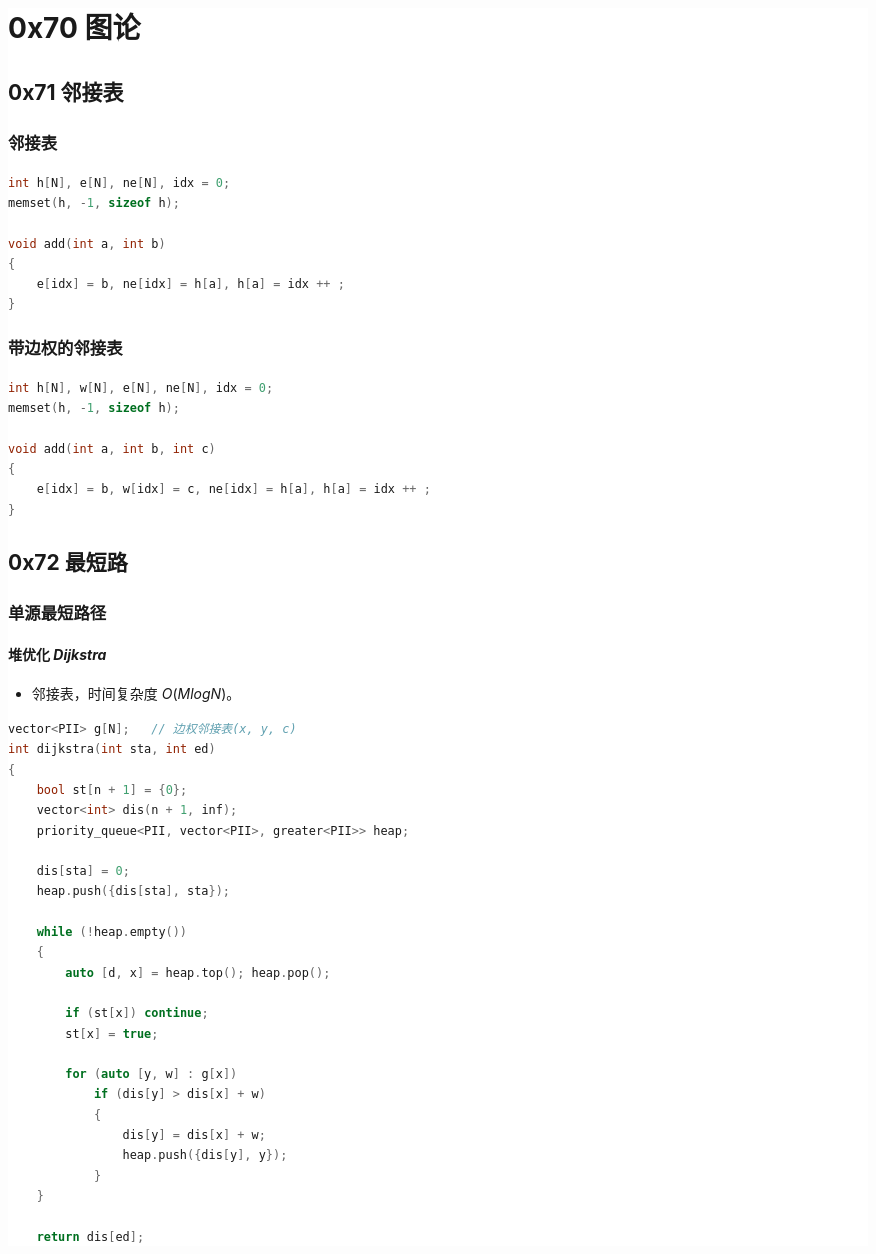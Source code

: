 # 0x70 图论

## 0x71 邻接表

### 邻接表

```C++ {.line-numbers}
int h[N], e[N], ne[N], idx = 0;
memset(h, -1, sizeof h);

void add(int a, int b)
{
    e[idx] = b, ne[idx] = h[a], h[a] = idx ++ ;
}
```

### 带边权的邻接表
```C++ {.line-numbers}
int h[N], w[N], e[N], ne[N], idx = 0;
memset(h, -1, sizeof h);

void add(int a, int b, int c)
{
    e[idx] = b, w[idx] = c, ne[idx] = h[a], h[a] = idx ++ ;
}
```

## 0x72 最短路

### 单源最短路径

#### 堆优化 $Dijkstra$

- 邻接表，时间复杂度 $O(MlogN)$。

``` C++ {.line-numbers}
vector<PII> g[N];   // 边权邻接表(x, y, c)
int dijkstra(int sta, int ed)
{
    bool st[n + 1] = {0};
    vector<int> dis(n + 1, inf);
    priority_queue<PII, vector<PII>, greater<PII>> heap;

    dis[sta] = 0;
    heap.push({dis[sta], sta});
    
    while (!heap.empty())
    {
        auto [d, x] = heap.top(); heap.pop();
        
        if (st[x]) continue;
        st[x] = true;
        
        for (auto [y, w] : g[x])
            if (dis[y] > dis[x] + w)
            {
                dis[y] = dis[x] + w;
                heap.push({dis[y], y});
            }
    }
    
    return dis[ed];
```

────────────────────

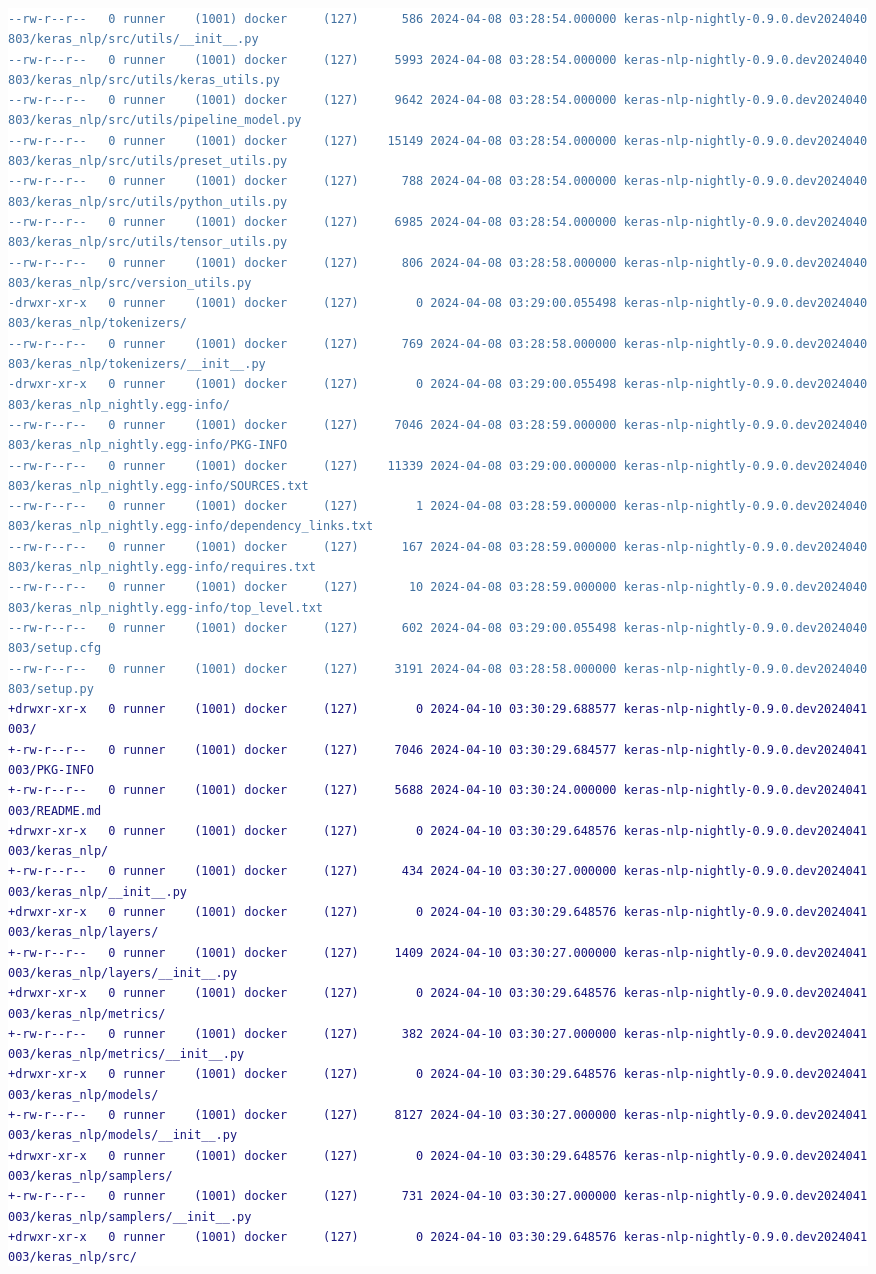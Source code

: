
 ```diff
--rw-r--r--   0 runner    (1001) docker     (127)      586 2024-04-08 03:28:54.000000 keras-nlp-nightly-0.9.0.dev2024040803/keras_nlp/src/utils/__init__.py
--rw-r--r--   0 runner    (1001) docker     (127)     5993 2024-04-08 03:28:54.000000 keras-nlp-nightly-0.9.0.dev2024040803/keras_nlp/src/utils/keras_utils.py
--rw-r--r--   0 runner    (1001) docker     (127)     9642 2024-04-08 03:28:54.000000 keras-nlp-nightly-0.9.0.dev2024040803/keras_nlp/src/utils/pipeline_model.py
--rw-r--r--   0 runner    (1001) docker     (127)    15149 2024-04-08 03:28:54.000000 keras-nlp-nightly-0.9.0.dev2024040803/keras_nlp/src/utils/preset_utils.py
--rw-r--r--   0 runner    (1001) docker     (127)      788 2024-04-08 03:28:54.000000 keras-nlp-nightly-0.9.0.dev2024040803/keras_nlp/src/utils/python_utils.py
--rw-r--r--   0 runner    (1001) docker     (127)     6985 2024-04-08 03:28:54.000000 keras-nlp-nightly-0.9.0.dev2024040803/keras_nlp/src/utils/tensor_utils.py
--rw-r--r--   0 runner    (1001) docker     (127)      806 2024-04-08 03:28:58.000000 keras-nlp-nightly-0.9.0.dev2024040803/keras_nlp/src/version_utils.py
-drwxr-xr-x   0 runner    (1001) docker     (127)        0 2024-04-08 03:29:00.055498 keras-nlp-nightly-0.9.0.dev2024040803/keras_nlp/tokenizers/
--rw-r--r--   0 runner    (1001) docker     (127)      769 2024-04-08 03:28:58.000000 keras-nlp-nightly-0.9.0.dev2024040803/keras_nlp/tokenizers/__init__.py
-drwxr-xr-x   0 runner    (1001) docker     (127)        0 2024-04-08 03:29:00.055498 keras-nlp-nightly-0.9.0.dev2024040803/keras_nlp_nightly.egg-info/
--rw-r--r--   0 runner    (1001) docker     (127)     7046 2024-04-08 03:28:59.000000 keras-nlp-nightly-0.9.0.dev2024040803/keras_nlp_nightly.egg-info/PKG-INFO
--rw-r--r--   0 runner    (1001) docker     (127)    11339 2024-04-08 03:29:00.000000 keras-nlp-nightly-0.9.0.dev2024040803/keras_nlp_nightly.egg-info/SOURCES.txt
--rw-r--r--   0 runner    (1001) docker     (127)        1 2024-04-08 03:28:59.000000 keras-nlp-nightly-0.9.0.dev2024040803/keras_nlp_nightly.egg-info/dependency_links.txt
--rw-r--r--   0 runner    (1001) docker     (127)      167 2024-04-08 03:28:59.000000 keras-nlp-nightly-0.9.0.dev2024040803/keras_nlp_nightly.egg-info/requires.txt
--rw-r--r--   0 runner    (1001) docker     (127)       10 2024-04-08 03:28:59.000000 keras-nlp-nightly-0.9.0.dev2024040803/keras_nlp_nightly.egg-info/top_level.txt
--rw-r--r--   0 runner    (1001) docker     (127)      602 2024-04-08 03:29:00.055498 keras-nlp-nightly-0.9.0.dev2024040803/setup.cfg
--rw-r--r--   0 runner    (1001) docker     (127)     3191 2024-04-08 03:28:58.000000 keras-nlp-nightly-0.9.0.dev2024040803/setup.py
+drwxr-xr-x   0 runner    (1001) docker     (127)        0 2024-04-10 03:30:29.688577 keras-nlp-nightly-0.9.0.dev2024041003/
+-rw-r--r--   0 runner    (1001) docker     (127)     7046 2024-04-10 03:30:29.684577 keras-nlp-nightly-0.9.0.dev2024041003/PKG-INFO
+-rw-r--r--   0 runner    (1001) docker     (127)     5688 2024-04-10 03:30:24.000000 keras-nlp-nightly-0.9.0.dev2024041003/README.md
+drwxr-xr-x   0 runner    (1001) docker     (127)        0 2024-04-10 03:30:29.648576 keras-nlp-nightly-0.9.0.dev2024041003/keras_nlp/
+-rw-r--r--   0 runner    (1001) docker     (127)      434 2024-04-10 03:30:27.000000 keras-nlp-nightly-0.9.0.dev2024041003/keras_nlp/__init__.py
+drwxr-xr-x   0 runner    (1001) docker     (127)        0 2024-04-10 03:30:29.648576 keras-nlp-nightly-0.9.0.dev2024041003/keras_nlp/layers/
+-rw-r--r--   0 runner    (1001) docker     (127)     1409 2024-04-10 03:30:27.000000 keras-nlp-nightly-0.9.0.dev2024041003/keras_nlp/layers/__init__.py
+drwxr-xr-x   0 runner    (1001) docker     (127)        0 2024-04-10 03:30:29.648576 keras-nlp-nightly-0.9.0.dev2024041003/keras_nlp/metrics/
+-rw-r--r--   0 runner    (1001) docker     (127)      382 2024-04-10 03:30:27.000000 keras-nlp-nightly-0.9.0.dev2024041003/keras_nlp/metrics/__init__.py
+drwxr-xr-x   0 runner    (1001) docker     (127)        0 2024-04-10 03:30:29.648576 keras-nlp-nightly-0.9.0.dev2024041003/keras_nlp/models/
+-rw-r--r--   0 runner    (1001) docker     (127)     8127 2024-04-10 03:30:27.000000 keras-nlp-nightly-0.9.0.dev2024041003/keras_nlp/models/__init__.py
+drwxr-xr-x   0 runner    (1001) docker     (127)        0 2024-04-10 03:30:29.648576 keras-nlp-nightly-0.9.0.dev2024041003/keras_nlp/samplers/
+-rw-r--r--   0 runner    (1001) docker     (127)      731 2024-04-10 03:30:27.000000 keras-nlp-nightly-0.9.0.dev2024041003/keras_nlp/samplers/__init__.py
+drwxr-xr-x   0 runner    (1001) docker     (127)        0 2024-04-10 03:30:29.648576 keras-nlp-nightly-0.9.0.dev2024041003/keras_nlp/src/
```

────────────────────

What you should do >>
For each line of the material that contains the word "vector", make a copy.

Solution for this exercise >>
vector<PII> g[N];   // 边权邻接表(x, y, c)
    vector<int> dis(n + 1, inf);
    priority_queue<PII, vector<PII>, greater<PII>> heap;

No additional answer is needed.